アイティ・メリの睡眠はまるで不具合のようだ。彼女の自覚する眠気には予兆がなく、またその訪れは昼夜を問わない。そして一度眠ればその眠りは深く、長い。
技術者たちの言うことには、それはプログラムに基づく訴求であり実務的な必要に駆られてのものでもあるという。
「ウチの神機様は欠陥品ってことかあ?」
「仕様のようなものだ。運用には問題ないし、むしろ最適な挙動と言えるだろうよ」
軽口に冷たい苛立ちを返されて、バウロは肩をすくめた。いわく、"母艦という特性上その巨体の機能を維持するには複数の副電脳を備えておりそれぞれが独立して複雑な活動を行なっており"、"本体であるところの人格を備えた主電脳、つまりマザー自身が眠っている間に彼女の体内の各種の器官はより活発な電算処理に勤しんでいる"。
「まぁ身動きが取りやすくて助かるってもんだがよ」
「……」
それにしたって10日目である。一週間ていど眠りにつくのはよくある話ではあるが、今回は特に長い。モニタリング上は特に異常はないという技術班の見解を確認すると、バウロはああそう、と言い残して諸々の計器が息づく部屋を出た。
豪奢な寝台は硬すぎず柔らかすぎず、夜着は高品質で肌触りの良いものを。暑くも寒くもない室温を整えて、湿度管理も完璧に。快適な眠りに必要なものが揃った巣穴の窓を覆うカーテンは夜の海を漂う光を遮って波打っている。

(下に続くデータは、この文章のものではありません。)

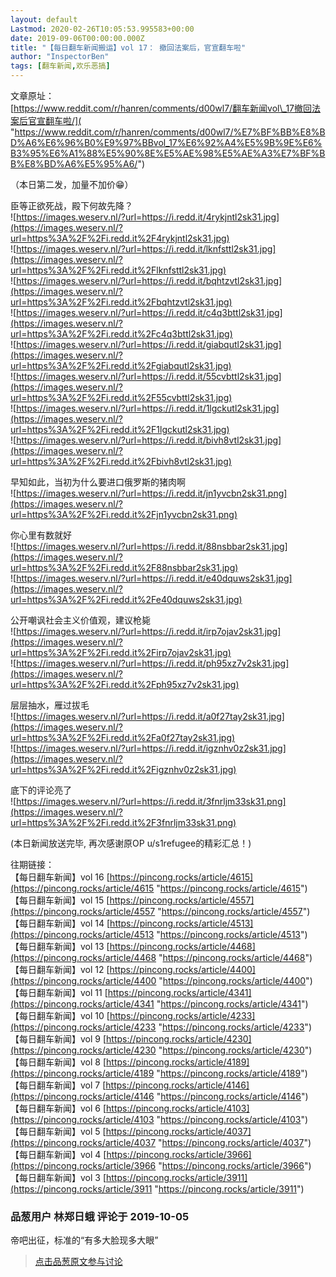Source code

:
 ```yaml
---
layout: default
Lastmod: 2020-02-26T10:05:53.995583+00:00
date: 2019-09-06T00:00:00.000Z
title: "【每日翻车新闻搬运】vol 17： 撤回法案后，官宣翻车啦"
author: "InspectorBen"
tags: [翻车新闻,欢乐恶搞]
---
```


文章原址：  
[https://www.reddit.com/r/hanren/comments/d00wl7/翻车新闻vol\_17撤回法案后官宣翻车啦/]( "https://www.reddit.com/r/hanren/comments/d00wl7/%E7%BF%BB%E8%BD%A6%E6%96%B0%E9%97%BBvol_17%E6%92%A4%E5%9B%9E%E6%B3%95%E6%A1%88%E5%90%8E%E5%AE%98%E5%AE%A3%E7%BF%BB%E8%BD%A6%E5%95%A6/")  
  
（本日第二发，加量不加价😁）  
  
臣等正欲死战，殿下何故先降？  
![https://images.weserv.nl/?url=https://i.redd.it/4rykjntl2sk31.jpg](https://images.weserv.nl/?url=https%3A%2F%2Fi.redd.it%2F4rykjntl2sk31.jpg)  
![https://images.weserv.nl/?url=https://i.redd.it/lknfsttl2sk31.jpg](https://images.weserv.nl/?url=https%3A%2F%2Fi.redd.it%2Flknfsttl2sk31.jpg)  
![https://images.weserv.nl/?url=https://i.redd.it/bqhtzvtl2sk31.jpg](https://images.weserv.nl/?url=https%3A%2F%2Fi.redd.it%2Fbqhtzvtl2sk31.jpg)  
![https://images.weserv.nl/?url=https://i.redd.it/c4q3bttl2sk31.jpg](https://images.weserv.nl/?url=https%3A%2F%2Fi.redd.it%2Fc4q3bttl2sk31.jpg)  
![https://images.weserv.nl/?url=https://i.redd.it/giabqutl2sk31.jpg](https://images.weserv.nl/?url=https%3A%2F%2Fi.redd.it%2Fgiabqutl2sk31.jpg)  
![https://images.weserv.nl/?url=https://i.redd.it/55cvbttl2sk31.jpg](https://images.weserv.nl/?url=https%3A%2F%2Fi.redd.it%2F55cvbttl2sk31.jpg)  
![https://images.weserv.nl/?url=https://i.redd.it/1lgckutl2sk31.jpg](https://images.weserv.nl/?url=https%3A%2F%2Fi.redd.it%2F1lgckutl2sk31.jpg)  
![https://images.weserv.nl/?url=https://i.redd.it/bivh8vtl2sk31.jpg](https://images.weserv.nl/?url=https%3A%2F%2Fi.redd.it%2Fbivh8vtl2sk31.jpg)  
  
  
  
早知如此，当初为什么要进口俄罗斯的猪肉啊  
![https://images.weserv.nl/?url=https://i.redd.it/jn1yvcbn2sk31.png](https://images.weserv.nl/?url=https%3A%2F%2Fi.redd.it%2Fjn1yvcbn2sk31.png)  
  
  
你心里有数就好  
![https://images.weserv.nl/?url=https://i.redd.it/88nsbbar2sk31.jpg](https://images.weserv.nl/?url=https%3A%2F%2Fi.redd.it%2F88nsbbar2sk31.jpg)  
![https://images.weserv.nl/?url=https://i.redd.it/e40dquws2sk31.jpg](https://images.weserv.nl/?url=https%3A%2F%2Fi.redd.it%2Fe40dquws2sk31.jpg)  
  
  
公开嘲讽社会主义价值观，建议枪毙  
![https://images.weserv.nl/?url=https://i.redd.it/irp7ojav2sk31.jpg](https://images.weserv.nl/?url=https%3A%2F%2Fi.redd.it%2Firp7ojav2sk31.jpg)  
![https://images.weserv.nl/?url=https://i.redd.it/ph95xz7v2sk31.jpg](https://images.weserv.nl/?url=https%3A%2F%2Fi.redd.it%2Fph95xz7v2sk31.jpg)  
  
  
层层抽水，雁过拔毛  
![https://images.weserv.nl/?url=https://i.redd.it/a0f27tay2sk31.jpg](https://images.weserv.nl/?url=https%3A%2F%2Fi.redd.it%2Fa0f27tay2sk31.jpg)  
![https://images.weserv.nl/?url=https://i.redd.it/igznhv0z2sk31.jpg](https://images.weserv.nl/?url=https%3A%2F%2Fi.redd.it%2Figznhv0z2sk31.jpg)  
  
  
底下的评论亮了  
![https://images.weserv.nl/?url=https://i.redd.it/3fnrljm33sk31.png](https://images.weserv.nl/?url=https%3A%2F%2Fi.redd.it%2F3fnrljm33sk31.png)  
  
(本日新闻放送完毕, 再次感谢原OP u/s1refugee的精彩汇总！)  
  
往期链接：  
【每日翻车新闻】vol 16 [https://pincong.rocks/article/4615](https://pincong.rocks/article/4615 "https://pincong.rocks/article/4615")  
【每日翻车新闻】vol 15 [https://pincong.rocks/article/4557](https://pincong.rocks/article/4557 "https://pincong.rocks/article/4557")  
【每日翻车新闻】vol 14 [https://pincong.rocks/article/4513](https://pincong.rocks/article/4513 "https://pincong.rocks/article/4513")  
【每日翻车新闻】vol 13 [https://pincong.rocks/article/4468](https://pincong.rocks/article/4468 "https://pincong.rocks/article/4468")  
【每日翻车新闻】vol 12 [https://pincong.rocks/article/4400](https://pincong.rocks/article/4400 "https://pincong.rocks/article/4400")  
【每日翻车新闻】vol 11 [https://pincong.rocks/article/4341](https://pincong.rocks/article/4341 "https://pincong.rocks/article/4341")  
【每日翻车新闻】vol 10 [https://pincong.rocks/article/4233](https://pincong.rocks/article/4233 "https://pincong.rocks/article/4233")  
【每日翻车新闻】vol 9 [https://pincong.rocks/article/4230](https://pincong.rocks/article/4230 "https://pincong.rocks/article/4230")  
【每日翻车新闻】vol 8 [https://pincong.rocks/article/4189](https://pincong.rocks/article/4189 "https://pincong.rocks/article/4189")  
【每日翻车新闻】vol 7 [https://pincong.rocks/article/4146](https://pincong.rocks/article/4146 "https://pincong.rocks/article/4146")  
【每日翻车新闻】vol 6 [https://pincong.rocks/article/4103](https://pincong.rocks/article/4103 "https://pincong.rocks/article/4103")  
【每日翻车新闻】vol 5 [https://pincong.rocks/article/4037](https://pincong.rocks/article/4037 "https://pincong.rocks/article/4037")  
【每日翻车新闻】vol 4 [https://pincong.rocks/article/3966](https://pincong.rocks/article/3966 "https://pincong.rocks/article/3966")  
【每日翻车新闻】vol 3 [https://pincong.rocks/article/3911](https://pincong.rocks/article/3911 "https://pincong.rocks/article/3911")

            
### 品葱用户 **林郑日蛾** 评论于 2019-10-05
        
帝吧出征，标准的“有多大脸现多大眼”
        






> [点击品葱原文参与讨论](https://pincong.rocks/article/4616)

単眼の女は安らかにその寝具の中に埋もれていた。薄闇の中でバウロ・クルクスは目を細める。すうすうと規則正しい寝息に上下する胸は白く、たっぷりと重そうにたゆたう。みるたびに少しずつ姿勢を変えてはいるが概ね変わり映えのない寝姿である。そっと閉じた瞼と豊かな唇の前に手のひらをかざし、戯れに空気を揺らしてもみる。
「……!」
まだ目覚めないのならばもう少しこの近辺で遊んでおくか、と物騒な思索を巡らせていると、不意に胴体を締め上げられる感触がした。突然の脅威に悲鳴を噛み殺しただけ上出来だ。
「……ママ、起こしちゃったかい?」
「坊や。」
ぱち、ぱち、と緩慢な瞬きの気配がした。胴に絡みついていた触腕は眠たげに弛み、言わば寝ぼけている状態からのように見える。それで締め殺されてはたまったものではないが。
「起こしてごめんね、まだ夜だよ」
「夜」
カーテンの向こうの真夜中の気配が見えただろうか。そのようですね、とのんびりと頷く声も端から崩れていくようだ。
「もう少し休んでいなよ。疲れているんだろう」
「坊やはまだ眠らないのですか?」
ほどけていきそうだった触腕がしぶとくコートの裾と一方の腕を掴んでいる。
「うん。もう少しやっておきたいことがあるからね」
「坊やは働きものですね。でもちゃんと休まないといけませんよ」
そう言いながら、コートの端と腕に絡んだままの腕(あるいは脚)はバウロを寝台に引っ張り込むような挙動を見せている。
「ママ……」
内心だけで舌打ちを済ませ、バウロはこの危機を回避するための文言を探した。化け物と同衾するなんざ御免極まりない。
「大丈夫、大丈夫ですよ、坊や。きっと、今に……」
そうする間に、本能に等しい睡魔に負けた彼女の声は寝息へと収束していった。コートの端からも腕が離れる。安らかな呼吸はもはや脅威ではないが、未だ腕に絡みついていた腕は未練がましく手を握っていた。
「……めんどくせぇ」
呻いた言葉こそほんのため息、ほとんどが音声にはならなかったようなものだったが、バウロは心の底から眉を顰めた。ベッドサイドにあった蓋つきのもの入れを脚で引き寄せる。この触手はもしかすると睡眠下でも動くという機能の一部なのであろうか、などと思いながら、その力が緩むまでと心を決めながら、バウロは静謐の寝室で腰を下ろした。